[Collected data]
=-=-=

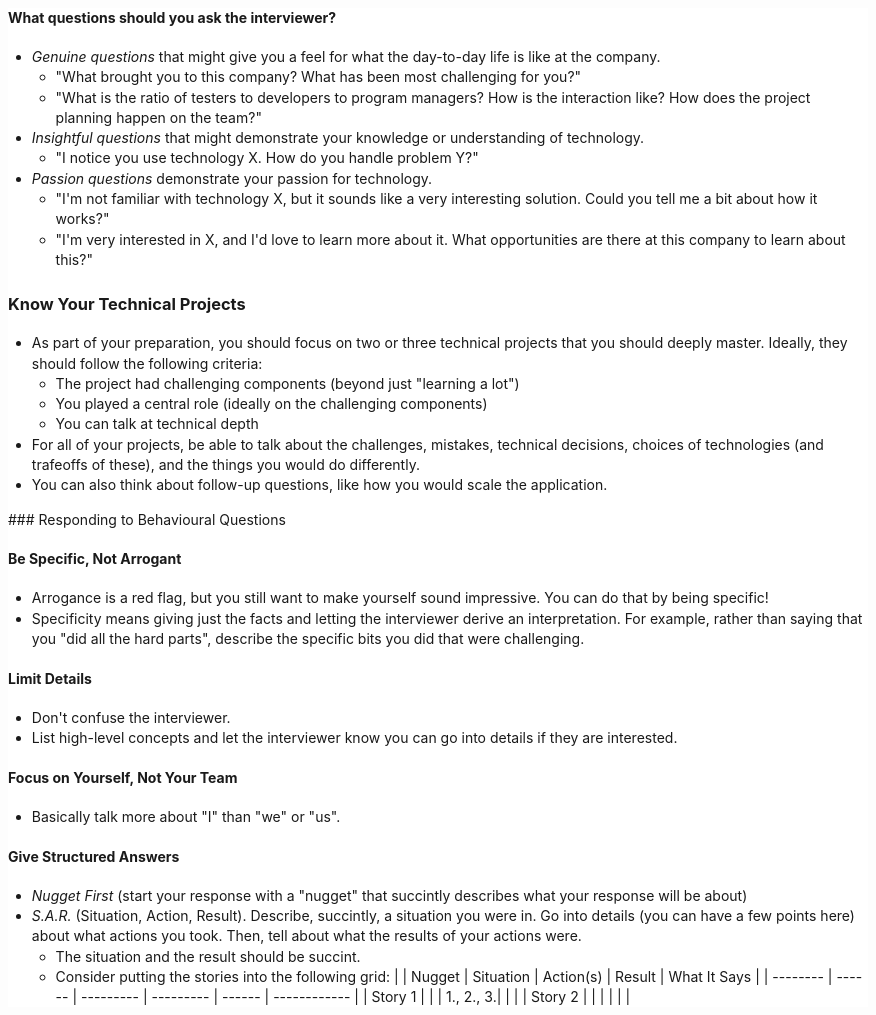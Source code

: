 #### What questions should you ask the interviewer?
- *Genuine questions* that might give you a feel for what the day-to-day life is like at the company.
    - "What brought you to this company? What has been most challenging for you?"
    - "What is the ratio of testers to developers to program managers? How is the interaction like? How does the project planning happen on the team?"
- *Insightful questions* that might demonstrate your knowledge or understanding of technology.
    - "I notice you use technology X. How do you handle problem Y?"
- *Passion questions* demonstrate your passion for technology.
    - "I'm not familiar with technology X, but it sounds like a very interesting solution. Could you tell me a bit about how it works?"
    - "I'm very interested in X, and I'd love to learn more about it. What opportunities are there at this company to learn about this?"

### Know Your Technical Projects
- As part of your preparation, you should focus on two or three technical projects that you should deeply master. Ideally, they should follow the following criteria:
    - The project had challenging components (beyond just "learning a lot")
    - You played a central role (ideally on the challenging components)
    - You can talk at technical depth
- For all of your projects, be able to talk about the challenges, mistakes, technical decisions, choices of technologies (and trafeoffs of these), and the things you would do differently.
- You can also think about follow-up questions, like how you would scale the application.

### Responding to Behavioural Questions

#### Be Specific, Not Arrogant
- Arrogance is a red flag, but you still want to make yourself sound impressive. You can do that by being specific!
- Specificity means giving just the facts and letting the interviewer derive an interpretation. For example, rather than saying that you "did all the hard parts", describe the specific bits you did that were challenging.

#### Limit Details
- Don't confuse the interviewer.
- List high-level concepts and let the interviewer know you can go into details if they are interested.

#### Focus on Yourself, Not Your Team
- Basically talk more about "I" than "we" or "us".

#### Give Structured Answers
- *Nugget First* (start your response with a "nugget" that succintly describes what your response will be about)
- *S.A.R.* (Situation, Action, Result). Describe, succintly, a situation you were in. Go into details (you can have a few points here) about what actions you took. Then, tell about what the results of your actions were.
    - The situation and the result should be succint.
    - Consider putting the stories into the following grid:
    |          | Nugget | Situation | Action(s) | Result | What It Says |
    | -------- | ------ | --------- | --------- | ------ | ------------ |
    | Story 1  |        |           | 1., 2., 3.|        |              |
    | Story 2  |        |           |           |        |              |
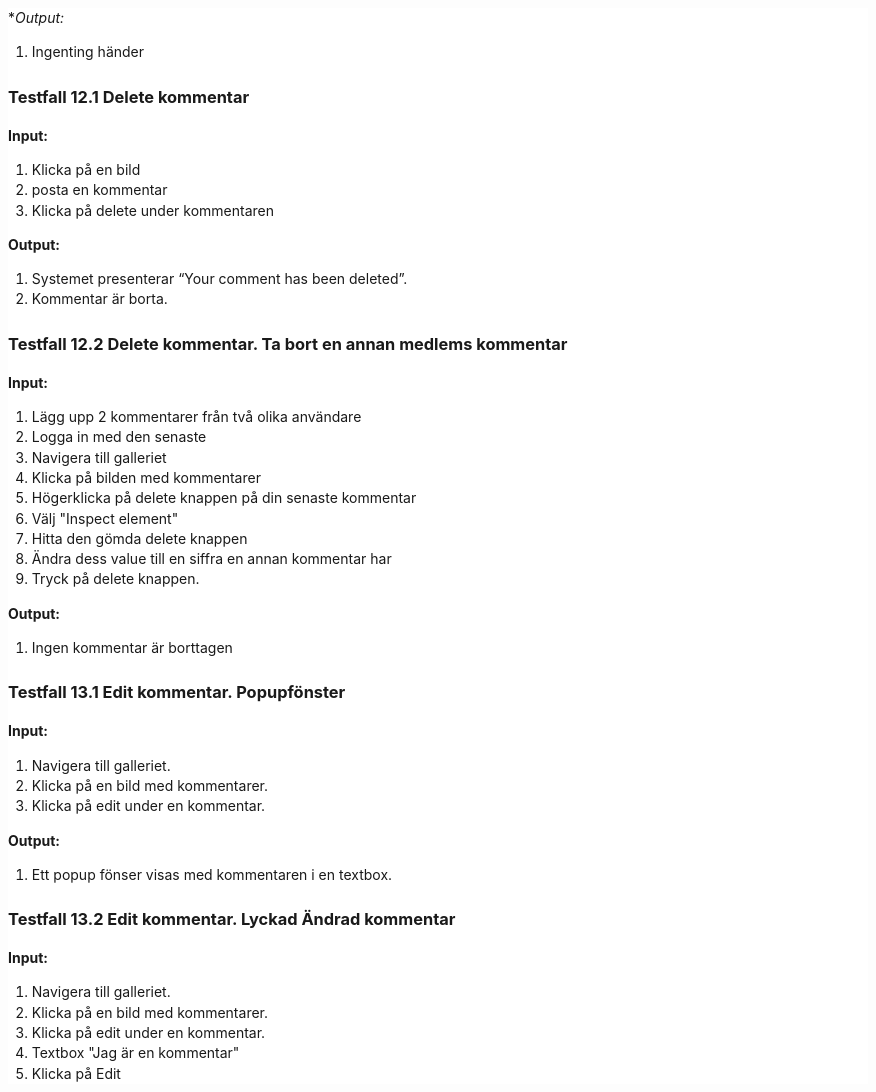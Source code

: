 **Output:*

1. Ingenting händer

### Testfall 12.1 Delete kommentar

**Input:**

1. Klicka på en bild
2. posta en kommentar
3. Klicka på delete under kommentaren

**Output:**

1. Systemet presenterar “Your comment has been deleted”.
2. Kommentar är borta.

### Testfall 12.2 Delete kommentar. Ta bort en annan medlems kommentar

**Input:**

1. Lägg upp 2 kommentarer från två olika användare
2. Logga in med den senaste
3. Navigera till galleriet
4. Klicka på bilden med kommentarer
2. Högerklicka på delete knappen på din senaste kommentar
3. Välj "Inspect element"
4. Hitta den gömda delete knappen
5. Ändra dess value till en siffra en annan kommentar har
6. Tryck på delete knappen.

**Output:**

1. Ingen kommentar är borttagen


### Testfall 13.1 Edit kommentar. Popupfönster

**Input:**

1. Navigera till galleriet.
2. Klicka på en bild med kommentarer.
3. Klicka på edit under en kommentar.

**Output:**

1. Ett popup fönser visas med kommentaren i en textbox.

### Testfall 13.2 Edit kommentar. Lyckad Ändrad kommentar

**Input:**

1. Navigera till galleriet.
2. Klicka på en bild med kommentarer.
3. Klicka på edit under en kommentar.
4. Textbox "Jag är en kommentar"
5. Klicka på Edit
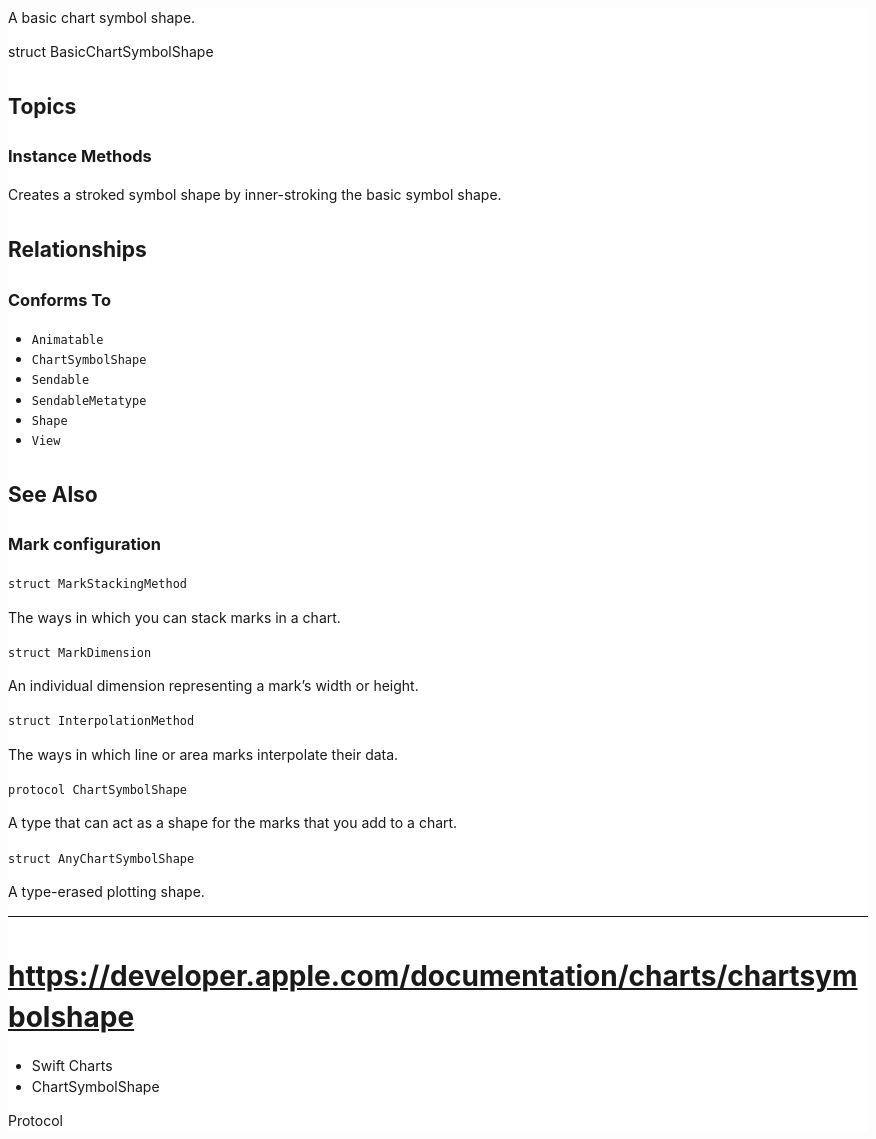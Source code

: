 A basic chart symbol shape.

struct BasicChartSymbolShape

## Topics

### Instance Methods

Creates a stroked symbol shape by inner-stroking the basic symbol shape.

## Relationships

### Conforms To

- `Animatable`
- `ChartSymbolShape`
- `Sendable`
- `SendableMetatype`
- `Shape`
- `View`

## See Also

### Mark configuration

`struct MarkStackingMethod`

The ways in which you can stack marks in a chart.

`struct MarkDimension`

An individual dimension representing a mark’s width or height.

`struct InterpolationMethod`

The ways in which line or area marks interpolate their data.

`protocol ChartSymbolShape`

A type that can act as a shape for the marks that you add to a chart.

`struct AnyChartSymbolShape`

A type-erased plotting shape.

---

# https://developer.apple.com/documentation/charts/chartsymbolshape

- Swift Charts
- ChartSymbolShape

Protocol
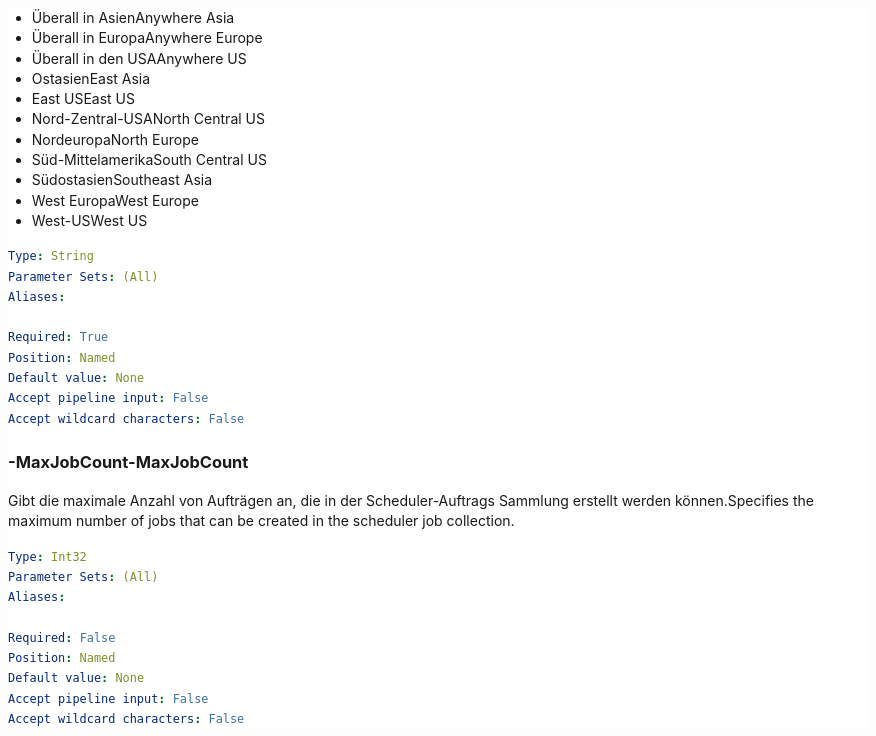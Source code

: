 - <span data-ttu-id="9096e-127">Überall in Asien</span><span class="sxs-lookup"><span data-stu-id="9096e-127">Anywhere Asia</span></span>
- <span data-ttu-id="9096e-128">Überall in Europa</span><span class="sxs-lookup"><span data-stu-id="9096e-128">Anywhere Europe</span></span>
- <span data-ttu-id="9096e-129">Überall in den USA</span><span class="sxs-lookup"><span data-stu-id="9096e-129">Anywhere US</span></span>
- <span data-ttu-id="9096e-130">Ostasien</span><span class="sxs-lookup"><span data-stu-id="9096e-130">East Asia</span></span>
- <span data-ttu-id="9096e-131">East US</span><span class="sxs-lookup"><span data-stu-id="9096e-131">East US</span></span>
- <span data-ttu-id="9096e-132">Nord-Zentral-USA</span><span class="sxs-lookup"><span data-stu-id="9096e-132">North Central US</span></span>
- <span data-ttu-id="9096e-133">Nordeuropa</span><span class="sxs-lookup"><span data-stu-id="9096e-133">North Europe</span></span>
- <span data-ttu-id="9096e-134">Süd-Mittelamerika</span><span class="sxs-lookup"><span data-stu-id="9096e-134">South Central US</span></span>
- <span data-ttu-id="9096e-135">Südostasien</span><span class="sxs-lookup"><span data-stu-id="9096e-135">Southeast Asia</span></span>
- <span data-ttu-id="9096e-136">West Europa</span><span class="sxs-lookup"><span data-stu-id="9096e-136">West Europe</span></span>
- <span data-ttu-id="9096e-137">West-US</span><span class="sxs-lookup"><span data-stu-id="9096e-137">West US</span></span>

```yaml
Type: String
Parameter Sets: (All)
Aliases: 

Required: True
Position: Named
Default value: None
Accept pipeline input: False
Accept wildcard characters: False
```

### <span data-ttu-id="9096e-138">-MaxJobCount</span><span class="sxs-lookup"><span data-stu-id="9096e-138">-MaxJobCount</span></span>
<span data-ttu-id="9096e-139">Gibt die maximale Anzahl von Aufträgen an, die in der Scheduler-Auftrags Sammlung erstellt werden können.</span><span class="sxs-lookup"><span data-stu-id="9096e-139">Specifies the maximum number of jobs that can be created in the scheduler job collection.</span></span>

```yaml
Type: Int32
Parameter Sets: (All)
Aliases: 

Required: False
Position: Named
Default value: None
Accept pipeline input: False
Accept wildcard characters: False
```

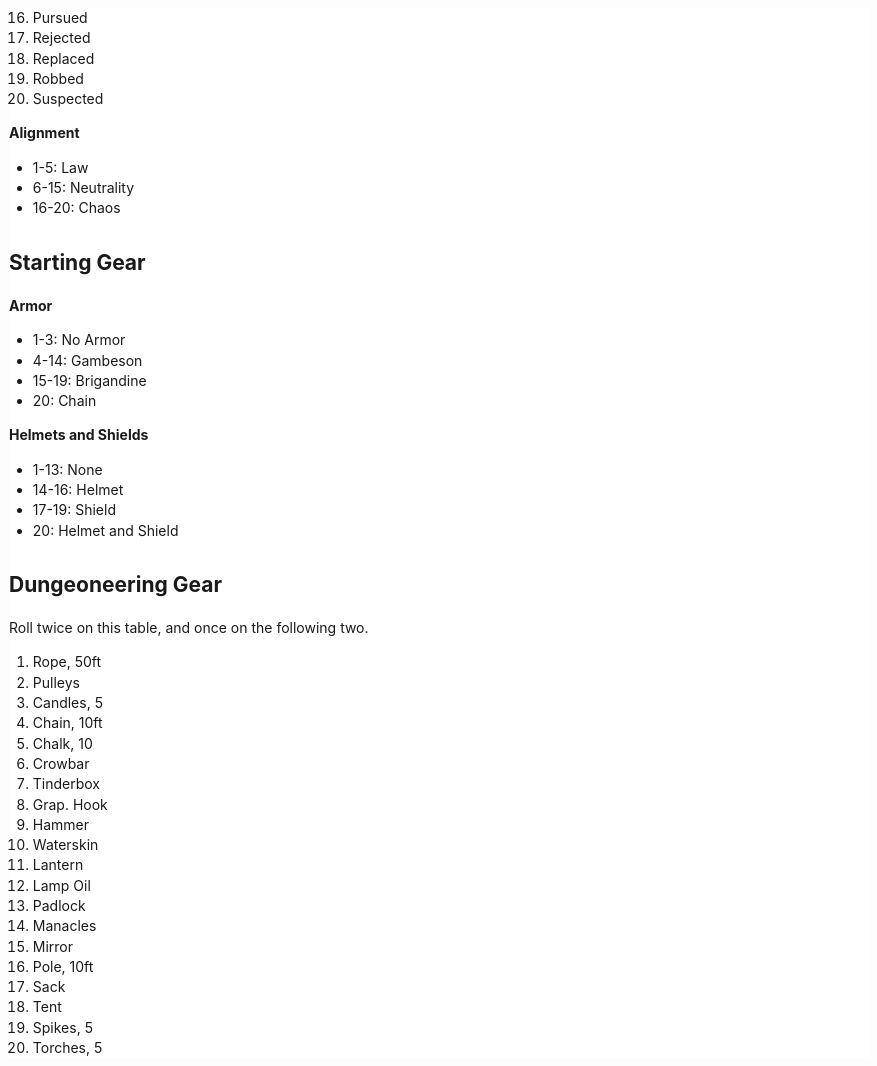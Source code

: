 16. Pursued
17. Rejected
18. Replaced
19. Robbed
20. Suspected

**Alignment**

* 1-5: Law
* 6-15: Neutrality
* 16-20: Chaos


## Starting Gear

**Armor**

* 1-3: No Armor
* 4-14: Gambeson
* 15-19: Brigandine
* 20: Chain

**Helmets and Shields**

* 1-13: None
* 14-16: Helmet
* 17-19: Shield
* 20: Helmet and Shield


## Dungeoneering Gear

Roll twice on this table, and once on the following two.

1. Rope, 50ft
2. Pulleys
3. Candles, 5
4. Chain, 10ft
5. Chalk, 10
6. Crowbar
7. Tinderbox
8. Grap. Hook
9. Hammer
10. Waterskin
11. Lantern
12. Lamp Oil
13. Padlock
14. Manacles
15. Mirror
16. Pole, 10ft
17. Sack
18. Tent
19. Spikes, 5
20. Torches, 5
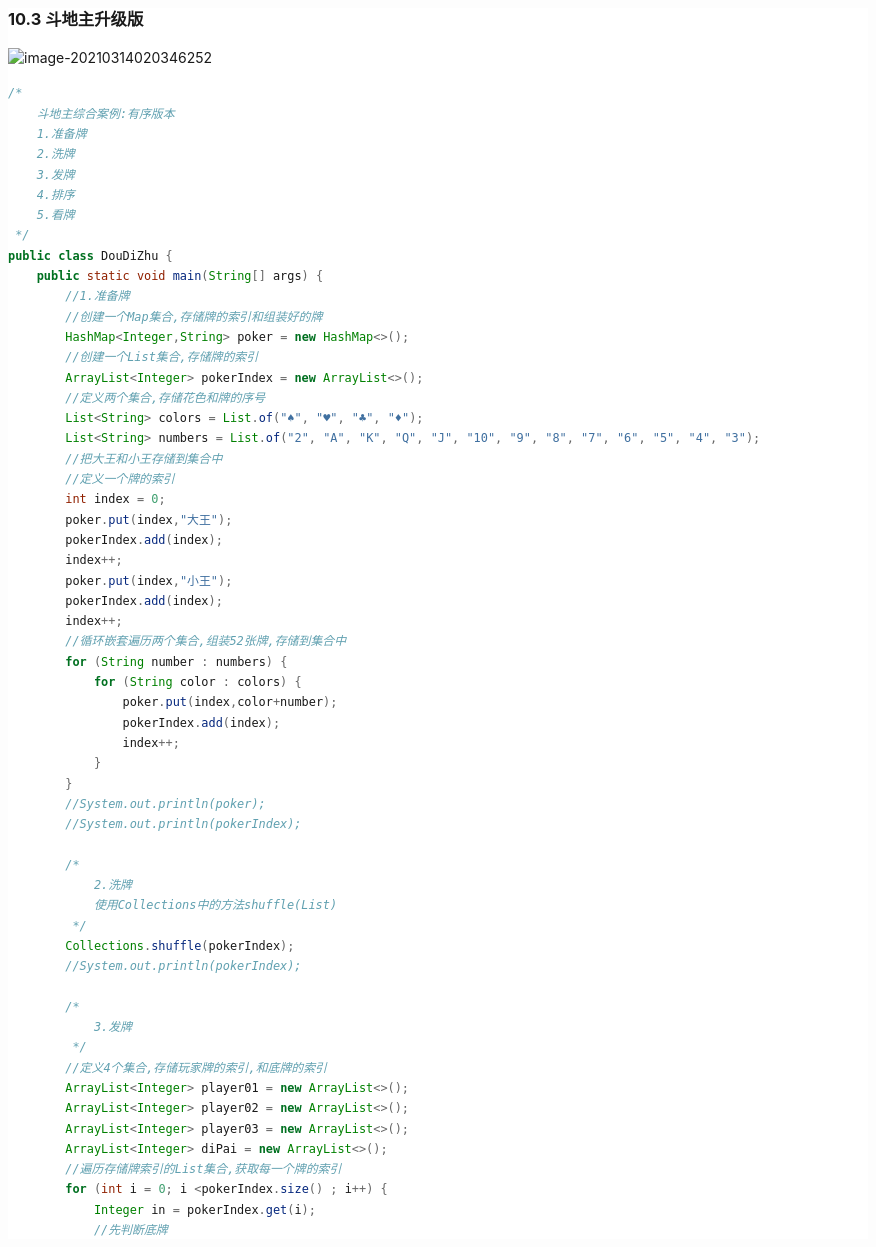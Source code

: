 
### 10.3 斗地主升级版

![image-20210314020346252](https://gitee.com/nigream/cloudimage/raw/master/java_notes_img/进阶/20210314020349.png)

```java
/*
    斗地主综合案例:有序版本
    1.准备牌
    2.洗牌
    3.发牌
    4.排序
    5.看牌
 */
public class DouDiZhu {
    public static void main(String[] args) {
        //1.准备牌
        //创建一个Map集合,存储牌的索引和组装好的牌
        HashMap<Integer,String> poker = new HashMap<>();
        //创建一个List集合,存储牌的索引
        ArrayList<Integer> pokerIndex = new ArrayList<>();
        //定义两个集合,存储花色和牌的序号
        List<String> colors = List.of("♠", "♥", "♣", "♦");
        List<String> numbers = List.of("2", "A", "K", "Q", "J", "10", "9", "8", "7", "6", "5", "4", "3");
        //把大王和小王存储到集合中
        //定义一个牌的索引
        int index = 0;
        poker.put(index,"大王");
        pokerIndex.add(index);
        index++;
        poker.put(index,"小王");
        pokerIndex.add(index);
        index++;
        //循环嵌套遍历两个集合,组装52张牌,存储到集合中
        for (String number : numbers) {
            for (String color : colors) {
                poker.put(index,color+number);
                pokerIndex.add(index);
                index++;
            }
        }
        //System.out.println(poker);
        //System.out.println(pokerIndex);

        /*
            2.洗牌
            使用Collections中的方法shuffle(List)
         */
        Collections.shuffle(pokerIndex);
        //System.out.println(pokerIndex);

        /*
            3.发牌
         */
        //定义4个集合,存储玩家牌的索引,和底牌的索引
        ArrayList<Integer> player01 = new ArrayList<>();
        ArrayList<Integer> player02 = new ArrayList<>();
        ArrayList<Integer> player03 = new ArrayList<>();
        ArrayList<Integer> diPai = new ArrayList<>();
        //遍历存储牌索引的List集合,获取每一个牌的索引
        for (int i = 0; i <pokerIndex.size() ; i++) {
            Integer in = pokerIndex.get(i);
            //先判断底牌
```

=-=-=

What you are asked to do -
Find the line with "- Arrogance is" in the data above, and from there retype each line exactly through the line with "3. Navigera till galleriet", skipping the pictures along the way.

Task result -
- Arrogance is a red flag, but you still want to make yourself sound impressive. You can do that by being specific!
- Specificity means giving just the facts and letting the interviewer derive an interpretation. For example, rather than saying that you "did all the hard parts", describe the specific bits you did that were challenging.

#### Limit Details
- Don't confuse the interviewer.
- List high-level concepts and let the interviewer know you can go into details if they are interested.

#### Focus on Yourself, Not Your Team
- Basically talk more about "I" than "we" or "us".

#### Give Structured Answers
- *Nugget First* (start your response with a "nugget" that succintly describes what your response will be about)
- *S.A.R.* (Situation, Action, Result). Describe, succintly, a situation you were in. Go into details (you can have a few points here) about what actions you took. Then, tell about what the results of your actions were.
    - The situation and the result should be succint.
    - Consider putting the stories into the following grid:
    |          | Nugget | Situation | Action(s) | Result | What It Says |
    | -------- | ------ | --------- | --------- | ------ | ------------ |
    | Story 1  |        |           | 1., 2., 3.|        |              |
    | Story 2  |        |           |           |        |              |
Source code

: **Output:*

1. Ingenting händer

### Testfall 12.1 Delete kommentar

**Input:**

1. Klicka på en bild
2. posta en kommentar
3. Klicka på delete under kommentaren

**Output:**

1. Systemet presenterar “Your comment has been deleted”.
2. Kommentar är borta.

### Testfall 12.2 Delete kommentar. Ta bort en annan medlems kommentar

**Input:**

1. Lägg upp 2 kommentarer från två olika användare
2. Logga in med den senaste
3. Navigera till galleriet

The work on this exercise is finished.